Much of the changes come because of Father Joseph. Father (as in my father) often says that for a Spaniard he is a decent man. Mama says that anyone who loves and believes the Bible as Father Joseph does cannot be bad. I do not remember much of the time before he joined us. However, Mama has told me some things about her temper and the things she has done in her life.

She is sorry. She has asked you and God above for forgiveness. God's she says she knows she has, yours she may never know this side of heaven.

Mama has given me the job of telling my brothers and all the future Banet children about their new life. The old life, the old Anne Bonny, must be forgotten and become simply a story of the high seas. Anne Bonny, she says, no longer exists. You would not recognize your girl if you did come to visit our island. She said you would notice most that the temper has gone. She has peace.

James and Anne Banet, my parents, are honorable citizens and loyal to the crown. The past, the rest of the letters, buried and hidden forever on this soil, must remain missing. They must! Only if Mama focuses on the future and the mercy she has been shown, will Mama mend.

She says that the future is the real treasure. She looks for Thomas, George, and me to build a family that will look to God in all things.

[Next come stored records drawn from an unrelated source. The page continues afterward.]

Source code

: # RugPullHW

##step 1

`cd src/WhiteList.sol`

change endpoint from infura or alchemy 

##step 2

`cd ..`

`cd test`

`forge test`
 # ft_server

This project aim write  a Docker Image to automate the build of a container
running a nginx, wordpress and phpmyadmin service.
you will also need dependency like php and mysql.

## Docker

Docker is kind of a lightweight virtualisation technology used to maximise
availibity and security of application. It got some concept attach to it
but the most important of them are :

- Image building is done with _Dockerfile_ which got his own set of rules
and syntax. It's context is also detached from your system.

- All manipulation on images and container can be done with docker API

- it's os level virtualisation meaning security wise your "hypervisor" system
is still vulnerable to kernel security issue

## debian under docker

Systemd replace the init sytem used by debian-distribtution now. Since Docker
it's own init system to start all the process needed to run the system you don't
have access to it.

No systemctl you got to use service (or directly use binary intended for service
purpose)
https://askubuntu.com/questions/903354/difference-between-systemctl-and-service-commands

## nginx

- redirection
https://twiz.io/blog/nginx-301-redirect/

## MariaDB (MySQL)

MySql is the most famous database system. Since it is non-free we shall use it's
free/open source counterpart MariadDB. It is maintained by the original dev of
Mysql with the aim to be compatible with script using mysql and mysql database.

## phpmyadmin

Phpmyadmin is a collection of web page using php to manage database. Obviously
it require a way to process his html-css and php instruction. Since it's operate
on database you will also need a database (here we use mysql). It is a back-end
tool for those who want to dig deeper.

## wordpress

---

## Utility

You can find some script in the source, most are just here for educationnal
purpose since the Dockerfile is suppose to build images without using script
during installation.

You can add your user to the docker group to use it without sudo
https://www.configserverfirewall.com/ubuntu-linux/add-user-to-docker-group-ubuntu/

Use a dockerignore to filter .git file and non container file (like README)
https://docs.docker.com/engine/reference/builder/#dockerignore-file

Do you understand what she means, Grandpapa?

Father Joseph tells me that I must wish you well in the closing. He says that when people go on a journey they say “Godspeed,” or “Go with God.” I do wish that for you because you are Mama's father. I hope you love God as much as Father, Mama, and Father Joseph do. Then, if you do, I will see you in heaven someday.

Your granddaughter, Margo

 

****

In two more locations on Banet Island, we would find two more of Anne's letters. But this one of a Margo who was the great-grandmotherly ancestor of the Margo I knew, explained so much. Fear of the past colored the Banet family.

 

 

 

 

 

13

 

Justin, Charlie, and I took the box into Miss Margo. She already looked much better. “Someone had tampered with the ointment I prescribed,” the doctor said. “Just enough of an amphetamine to mirror a heart attack.”

I handed the little treasure chest to Mary rather unceremoniously I'm afraid. “It will do you and your mom good to read everything in that box.” I turned to the officers, all three of them now present in the great room.